Mereka mengaku telah menyetorkan uang dan menyiapkan fasilitas dapur untuk program sosial yang dijanjikan pihak yang mengatasnamakan Yayasan Barisan Nasional (Barnas).
Perwakilan warga, Harjoko mengatakan, ratusan calon mitra dijanjikan kerja sama penyediaan makanan untuk anak sekolah, lansia, dan kelompok rentan, dengan bayaran Rp12.000 per boks. Namun hingga berbulan-bulan, program tak kunjung terealisasi.
“Setiap orang diminta membayar Rp175 ribu untuk pendaftaran dan jaminan. Beberapa bahkan merenovasi dapur sesuai standar yayasan,” ujar Harjoko.
Warga juga mengungkap, program tersebut dikaitkan dengan nama-nama besar seperti Erick Thohir Foundation dan mantan Presiden Joko Widodo. Namun, laman resmi yayasan mendadak tak bisa diakses dan program tidak kunjung berjalan.

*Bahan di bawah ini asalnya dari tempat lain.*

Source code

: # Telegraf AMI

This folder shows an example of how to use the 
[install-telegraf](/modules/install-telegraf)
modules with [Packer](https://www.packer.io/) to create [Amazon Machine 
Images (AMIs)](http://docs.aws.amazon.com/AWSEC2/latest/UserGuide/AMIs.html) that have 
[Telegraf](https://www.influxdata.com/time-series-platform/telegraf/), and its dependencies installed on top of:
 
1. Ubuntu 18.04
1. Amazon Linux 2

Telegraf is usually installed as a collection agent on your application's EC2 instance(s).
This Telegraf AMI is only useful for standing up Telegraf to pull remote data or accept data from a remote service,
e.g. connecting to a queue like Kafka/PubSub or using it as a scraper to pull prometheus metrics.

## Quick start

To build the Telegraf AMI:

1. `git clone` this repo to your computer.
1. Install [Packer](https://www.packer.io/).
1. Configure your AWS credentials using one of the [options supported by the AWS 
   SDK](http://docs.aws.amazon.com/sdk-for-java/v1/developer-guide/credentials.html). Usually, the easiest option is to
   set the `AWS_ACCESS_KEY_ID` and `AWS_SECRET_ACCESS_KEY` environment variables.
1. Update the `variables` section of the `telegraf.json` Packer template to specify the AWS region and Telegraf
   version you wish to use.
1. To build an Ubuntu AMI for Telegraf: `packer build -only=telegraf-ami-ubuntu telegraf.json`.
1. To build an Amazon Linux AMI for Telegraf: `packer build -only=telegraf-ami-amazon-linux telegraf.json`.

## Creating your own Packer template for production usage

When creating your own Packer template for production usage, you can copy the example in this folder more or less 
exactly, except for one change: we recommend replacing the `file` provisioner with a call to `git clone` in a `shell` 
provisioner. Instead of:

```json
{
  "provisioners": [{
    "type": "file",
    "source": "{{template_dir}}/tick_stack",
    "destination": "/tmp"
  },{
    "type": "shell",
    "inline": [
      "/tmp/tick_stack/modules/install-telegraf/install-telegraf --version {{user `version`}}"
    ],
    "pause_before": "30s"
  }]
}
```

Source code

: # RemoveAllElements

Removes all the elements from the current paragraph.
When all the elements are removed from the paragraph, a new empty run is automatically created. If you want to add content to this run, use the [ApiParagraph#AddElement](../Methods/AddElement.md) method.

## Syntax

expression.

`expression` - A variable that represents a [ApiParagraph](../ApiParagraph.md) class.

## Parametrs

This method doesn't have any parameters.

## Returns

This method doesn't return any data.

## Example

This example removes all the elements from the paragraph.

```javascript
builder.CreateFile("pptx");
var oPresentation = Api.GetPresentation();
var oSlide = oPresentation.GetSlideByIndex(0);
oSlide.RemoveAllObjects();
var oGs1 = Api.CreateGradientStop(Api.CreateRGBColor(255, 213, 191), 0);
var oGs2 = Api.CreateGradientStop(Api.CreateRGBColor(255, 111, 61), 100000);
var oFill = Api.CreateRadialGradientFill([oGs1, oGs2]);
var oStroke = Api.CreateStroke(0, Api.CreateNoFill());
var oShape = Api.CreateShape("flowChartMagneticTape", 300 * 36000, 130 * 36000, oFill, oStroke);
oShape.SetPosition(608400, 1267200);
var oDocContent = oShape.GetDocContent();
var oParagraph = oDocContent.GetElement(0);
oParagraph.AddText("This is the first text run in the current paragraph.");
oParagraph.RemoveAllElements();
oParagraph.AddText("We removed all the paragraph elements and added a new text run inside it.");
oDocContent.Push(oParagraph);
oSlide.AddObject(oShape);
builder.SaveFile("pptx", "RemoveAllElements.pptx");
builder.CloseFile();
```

Disebutkan, mitra diarahkan menyiapkan 200 porsi makanan bergizi dengan janji pelaksanaan pada akhir Juli. Tetapi setelah surat edaran dikeluarkan dan MoU dikirim, kegiatan tak pernah terlaksana. Bahkan tanggal pelaksanaan dalam MoU disebut “rahasia yayasan pusat”.
Diperkirakan, jumlah korban di wilayah Solo Raya mencapai lebih dari 3.000 orang yang telah menyetorkan uang.
Sementara itu, Wakasatreskrim Polresta Solo AKP Sudarmianto membenarkan adanya aduan warga. Namun laporan belum diproses secara resmi karena pelapor belum melengkapi dokumen pendukung.
“Kami minta dilengkapi dokumen seperti perjanjian kerja sama dan bukti pembayaran agar bisa ditindaklanjuti sesuai prosedur,” ujarnya.
Pihak kepolisian mengimbau masyarakat lebih waspada terhadap tawaran kerja sama yang meminta uang di awal, terutama jika lembaganya tidak jelas secara legalitas.